(Material supplied)

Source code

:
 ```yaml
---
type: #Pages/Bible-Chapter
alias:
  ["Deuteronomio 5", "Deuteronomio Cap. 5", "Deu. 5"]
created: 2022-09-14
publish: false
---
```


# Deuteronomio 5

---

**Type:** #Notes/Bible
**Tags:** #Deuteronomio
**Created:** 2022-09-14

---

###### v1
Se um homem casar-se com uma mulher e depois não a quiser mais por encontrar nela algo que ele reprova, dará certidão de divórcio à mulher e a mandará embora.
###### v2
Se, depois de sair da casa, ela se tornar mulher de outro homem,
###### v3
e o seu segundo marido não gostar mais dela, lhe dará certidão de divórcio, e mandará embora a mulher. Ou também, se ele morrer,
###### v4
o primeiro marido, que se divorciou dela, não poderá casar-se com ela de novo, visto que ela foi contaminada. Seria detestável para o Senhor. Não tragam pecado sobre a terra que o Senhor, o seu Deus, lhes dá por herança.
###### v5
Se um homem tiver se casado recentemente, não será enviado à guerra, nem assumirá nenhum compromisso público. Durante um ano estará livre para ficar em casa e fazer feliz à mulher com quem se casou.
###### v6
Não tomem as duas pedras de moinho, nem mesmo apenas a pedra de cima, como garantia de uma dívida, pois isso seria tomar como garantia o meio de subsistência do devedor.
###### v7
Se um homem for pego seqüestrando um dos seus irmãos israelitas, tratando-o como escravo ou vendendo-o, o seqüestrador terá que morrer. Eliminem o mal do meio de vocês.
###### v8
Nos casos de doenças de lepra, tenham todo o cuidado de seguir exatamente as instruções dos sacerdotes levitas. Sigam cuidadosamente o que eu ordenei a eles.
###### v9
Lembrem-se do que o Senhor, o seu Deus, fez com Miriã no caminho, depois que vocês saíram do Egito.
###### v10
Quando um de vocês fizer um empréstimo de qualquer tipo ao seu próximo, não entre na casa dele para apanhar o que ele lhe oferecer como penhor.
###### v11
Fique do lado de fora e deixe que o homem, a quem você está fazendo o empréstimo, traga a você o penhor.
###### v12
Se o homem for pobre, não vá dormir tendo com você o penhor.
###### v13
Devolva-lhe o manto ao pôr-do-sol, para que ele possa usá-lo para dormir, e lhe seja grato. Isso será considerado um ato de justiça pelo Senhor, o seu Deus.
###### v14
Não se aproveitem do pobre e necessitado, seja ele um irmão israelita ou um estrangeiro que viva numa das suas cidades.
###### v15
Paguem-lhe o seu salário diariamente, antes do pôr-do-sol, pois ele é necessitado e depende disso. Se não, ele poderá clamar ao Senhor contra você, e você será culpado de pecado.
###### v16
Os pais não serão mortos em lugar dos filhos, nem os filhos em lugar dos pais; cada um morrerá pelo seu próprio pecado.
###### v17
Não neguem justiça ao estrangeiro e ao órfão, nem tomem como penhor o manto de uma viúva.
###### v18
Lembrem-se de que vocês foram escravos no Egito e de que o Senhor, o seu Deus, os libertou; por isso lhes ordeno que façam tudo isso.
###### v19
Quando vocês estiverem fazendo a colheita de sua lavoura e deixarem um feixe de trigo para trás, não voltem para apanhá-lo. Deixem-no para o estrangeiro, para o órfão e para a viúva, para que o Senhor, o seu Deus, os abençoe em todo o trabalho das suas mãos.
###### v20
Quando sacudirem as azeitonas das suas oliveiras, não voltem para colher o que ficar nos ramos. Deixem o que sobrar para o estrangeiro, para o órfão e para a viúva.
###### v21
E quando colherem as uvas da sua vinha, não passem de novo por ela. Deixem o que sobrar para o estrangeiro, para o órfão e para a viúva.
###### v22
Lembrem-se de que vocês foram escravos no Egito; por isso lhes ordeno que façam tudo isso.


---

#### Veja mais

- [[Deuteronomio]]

(End Material supplied)
(Material supplied)

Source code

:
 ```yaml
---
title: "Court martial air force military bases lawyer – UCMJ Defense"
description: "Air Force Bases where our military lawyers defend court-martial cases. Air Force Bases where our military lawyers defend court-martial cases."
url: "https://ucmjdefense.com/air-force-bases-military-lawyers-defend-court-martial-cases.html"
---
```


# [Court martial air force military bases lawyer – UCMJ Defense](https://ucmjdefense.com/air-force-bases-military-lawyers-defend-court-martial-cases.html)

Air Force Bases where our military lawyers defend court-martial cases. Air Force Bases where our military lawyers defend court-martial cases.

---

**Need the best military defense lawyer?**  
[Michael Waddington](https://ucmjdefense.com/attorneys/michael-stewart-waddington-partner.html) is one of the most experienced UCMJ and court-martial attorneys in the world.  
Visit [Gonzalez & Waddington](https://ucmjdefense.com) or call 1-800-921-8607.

(End Material supplied)

◆ Problem
Looking at the records, report the number of lines that hold the string "tomem", with no other text.

◆ Answer to the exercise
2